Active military, naval, or air service includes any period of active duty for training (ACDUTRA) during which the individual concerned was disabled or died from a disease or injury incurred in or aggravated in line of duty, or any period of inactive duty training (INACDUTRA) during which the individual concerned was disabled or died from injury incurred in or aggravated in line of duty. 38 U.S.C.A. § 101(21) and (24) (West 2002); 38 C.F.R. § 3.6(a) and (d). ACDUTRA includes full-time duty performed for training purposes by members of the National Guard of any state, pursuant to 32 U.S.C.A. §§ 316, 502, 503, 504, or 505. 38 U.S.C.A. § 101(22); 38 C.F.R. § 3.6(c)(3). Thus, service connection may be granted for disability resulting from disease or injury incurred or aggravated while performing ACDUTRA, or from an injury incurred or aggravated while performing INACDUTRA. 38 U.S.C.A. §§ 101(24), 106. However, presumptive provisions such as 38 C.F.R. §§ 3.307, 3.309 (presumption of service incurrence), 3.306 (presumption of aggravation), and 38 U.S.C.A. §§ 1111, 1131 (presumption of soundness) do not apply to ACDUTRA or INACDUTRA. Biggins v. Derwinski, 1 Vet. App. 474, 477-78 (1991).

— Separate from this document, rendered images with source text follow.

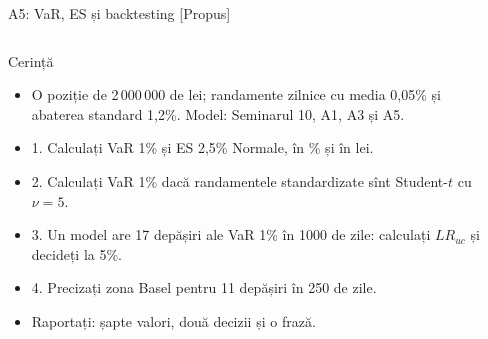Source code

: \begin{frame}{A5: VaR, ES și backtesting [Propus]}
\propsub
\itemsize{\scriptsize}
\begin{columns}[T]
\begin{column}{\taskw}
\begin{block}{Cerință}
\begin{itemize}
    \item O poziție de 2\,000\,000 de lei; randamente zilnice cu media 0,05\% și abaterea standard 1,2\%. Model: Seminarul 10, A1, A3 și A5.
    \item 1. Calculați VaR 1\% și ES 2,5\% Normale, în \% și în lei.
    \item 2. Calculați VaR 1\% dacă randamentele standardizate sînt Student-$t$ cu $\nu = 5$.
    \item 3. Un model are 17 depășiri ale VaR 1\% în 1000 de zile: calculați $LR_{uc}$ și decideți la 5\%.
    \item 4. Precizați zona Basel pentru 11 depășiri în 250 de zile.
    \item Raportați: șapte valori, două decizii și o frază.
\end{itemize}
\end{block}
\end{column}
\begin{column}{\solw}
\end{column}
\end{columns}
\end{frame}

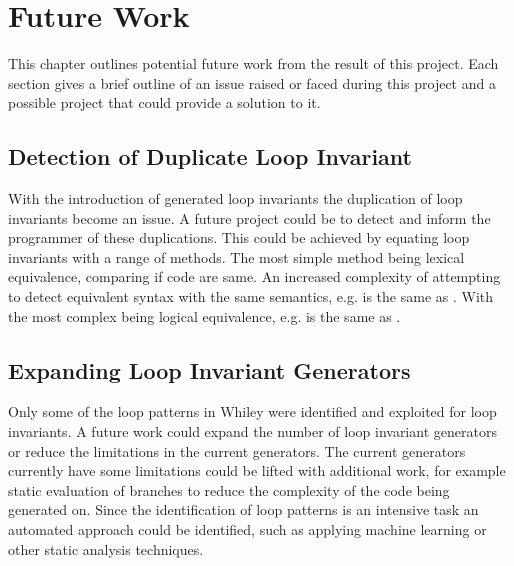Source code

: \chapter{Future Work}\label{C:future}

This chapter outlines potential future work from the result of this project.
Each section gives a brief outline of an issue raised or faced during this
project and a possible project that could provide a solution to it.

\section{Detection of Duplicate Loop Invariant}

With the introduction of generated loop invariants the duplication of loop
invariants become an issue.
A future project could be to detect and inform the programmer of these
duplications.
This could be achieved by equating loop invariants with a range of methods.
The most simple method being lexical equivalence, comparing if code are same.
An increased complexity of attempting to detect equivalent syntax with the same
semantics, e.g.  is the same as .
With the most complex being logical equivalence, e.g.  is the same
as .


\section{Expanding Loop Invariant Generators}

Only some of the loop patterns in Whiley were identified and exploited for loop
invariants.
A future work could expand the number of loop invariant generators or reduce
the limitations in the current generators.
The current generators currently have some limitations could be lifted with
additional work, for example static evaluation of branches to reduce the
complexity of the code being generated on.
Since the identification of loop patterns is an intensive task an automated
approach could be identified, such as applying machine learning or other static
analysis techniques.


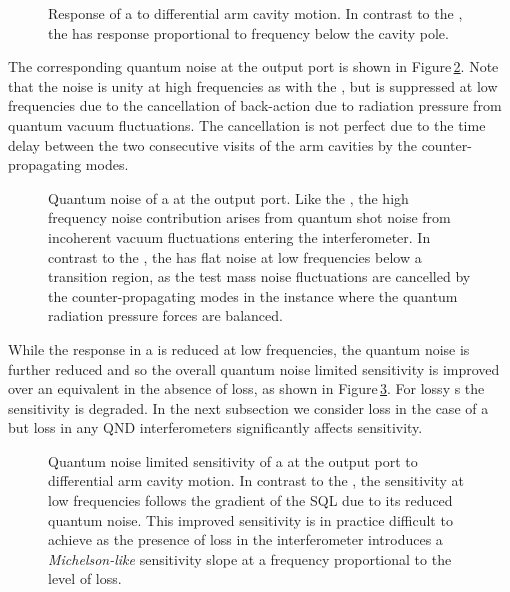 \begin{figure}
  \centering
  
  \caption[Response of a \SSM{} to differential arm cavity motion]{\label{fig:ssm-response}Response of a \SSM{} to differential arm cavity motion. In contrast to the \MI{}, the \SSM{} has response proportional to frequency below the cavity pole.}
\end{figure}

The corresponding quantum noise at the output port is shown in Figure\,\ref{fig:ssm-noise}. Note that the noise is unity at high frequencies as with the \FPMI{}, but is suppressed at low frequencies due to the cancellation of back-action due to radiation pressure from quantum vacuum fluctuations. The cancellation is not perfect due to the time delay between the two consecutive visits of the arm cavities by the counter-propagating modes.

\begin{figure}
  \centering
  
  \caption[Quantum noise of a \SSM{} at the output port]{\label{fig:ssm-noise}Quantum noise of a \SSM{} at the output port. Like the \MI{}, the high frequency noise contribution arises from quantum shot noise from incoherent vacuum fluctuations entering the interferometer. In contrast to the \MI{}, the \SSM{} has flat noise at low frequencies below a transition region, as the test mass noise fluctuations are cancelled by the counter-propagating modes in the instance where the quantum radiation pressure forces are balanced.}
\end{figure}

While the response in a \SSM{} is reduced at low frequencies, the quantum noise is further reduced and so the overall quantum noise limited sensitivity is improved over an equivalent \FPMI{} in the absence of loss, as shown in Figure\,\ref{fig:ssm-sensitivity}. For lossy \SM{}s the sensitivity is degraded. In the next subsection we consider loss in the case of a \SSM{} but loss in any \gls{QND} interferometers significantly affects sensitivity.

\begin{figure}
  \centering
  
  \caption[Sensitivity of a \SSM{} at the output port to differential arm cavity motion]{\label{fig:ssm-sensitivity}Quantum noise limited sensitivity of a \SSM{} at the output port to differential arm cavity motion. In contrast to the \MI{}, the \SSM{} sensitivity at low frequencies follows the gradient of the \gls{SQL} due to its reduced quantum noise. This improved sensitivity is in practice difficult to achieve as the presence of loss in the interferometer introduces a \emph{Michelson-like} sensitivity slope at a frequency proportional to the level of loss.}
\end{figure}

In order to establish service connection for the claimed disorder, there generally must be (1) medical evidence of a current disability; (2) medical, or in certain circumstances, lay evidence of in-service incurrence or aggravation of a disease or injury; and (3) medical evidence of a nexus between the claimed in-service disease or injury and the current disability. See Hickson v. West, 12 Vet. App. 247, 253 (1999).
Lay evidence of service incurrence of injury or disease, if consistent with the circumstances, conditions, or hardships of such service, will be accepted as sufficient proof of service connection of any disease or injury alleged to have been incurred in such service in the case of any veteran who engaged in combat with the enemy in active service with a military, naval, or air organization of the United States during a period of war. 38 U.S.C.A. § 1154(b) (West 2002); see also 38 C.F.R. § 3.304(b); Collette v. Brown, 82 F.3d 389 (Fed. Cir. 1996). Every reasonable doubt in these service connection cases will be resolved in favor of the veteran, and may only be rebutted by clear and convincing evidence. 38 U.S.C.A. § 1154(b).
Medical evidence is generally required to establish a medical diagnosis or to address questions of medical causation; lay assertions of medical status do not constitute competent medical evidence for these purposes. Espiritu v. Derwinski, 2 Vet. App. 492, 494 (1992). However, lay assertions may serve to support a claim for service connection by supporting the occurrence of lay-observable events or the presence of disability or symptoms of disability subject to lay observation. 38 U.S.C.A. § 1153(a); 38 C.F.R. § 3.303(a); Jandreau v. Nicholson, 492 F.3d 1372 (Fed. Cir. 2007); see Buchanan v. Nicholson, 451 F. 3d 1331, 1336 (Fed. Cir. 2006) (addressing lay evidence as potentially competent to support presence of disability even where not corroborated by contemporaneous medical evidence). Competency must be distinguished from weight and credibility, which are factual determinations going to the probative value of the evidence. Rucker v. Brown, 10 Vet. App. 67, 74 (1997).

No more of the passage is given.